Output exactly the lines that run from the start of the records to the line with "1. **Migration Scope**: 15", counting both ends, and skip the pictures.

Start of GIVEN RECORDS

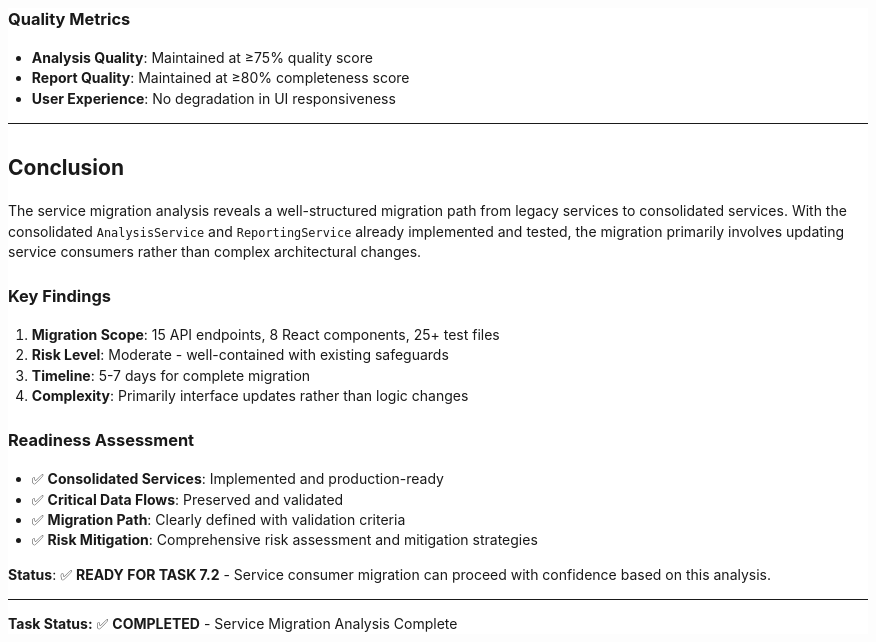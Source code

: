 ### Quality Metrics
- **Analysis Quality**: Maintained at ≥75% quality score
- **Report Quality**: Maintained at ≥80% completeness score
- **User Experience**: No degradation in UI responsiveness

---

## Conclusion

The service migration analysis reveals a well-structured migration path from legacy services to consolidated services. With the consolidated `AnalysisService` and `ReportingService` already implemented and tested, the migration primarily involves updating service consumers rather than complex architectural changes.

### Key Findings
1. **Migration Scope**: 15 API endpoints, 8 React components, 25+ test files
2. **Risk Level**: Moderate - well-contained with existing safeguards
3. **Timeline**: 5-7 days for complete migration
4. **Complexity**: Primarily interface updates rather than logic changes

### Readiness Assessment
- ✅ **Consolidated Services**: Implemented and production-ready
- ✅ **Critical Data Flows**: Preserved and validated
- ✅ **Migration Path**: Clearly defined with validation criteria
- ✅ **Risk Mitigation**: Comprehensive risk assessment and mitigation strategies

**Status**: ✅ **READY FOR TASK 7.2** - Service consumer migration can proceed with confidence based on this analysis.

---

**Task Status:** ✅ **COMPLETED** - Service Migration Analysis Complete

End of GIVEN RECORDS

TASK OUTPUT:
Source code

: ### Quality Metrics
- **Analysis Quality**: Maintained at ≥75% quality score
- **Report Quality**: Maintained at ≥80% completeness score
- **User Experience**: No degradation in UI responsiveness

---

## Conclusion

The service migration analysis reveals a well-structured migration path from legacy services to consolidated services. With the consolidated `AnalysisService` and `ReportingService` already implemented and tested, the migration primarily involves updating service consumers rather than complex architectural changes.

### Key Findings
1. **Migration Scope**: 15 API endpoints, 8 React components, 25+ test files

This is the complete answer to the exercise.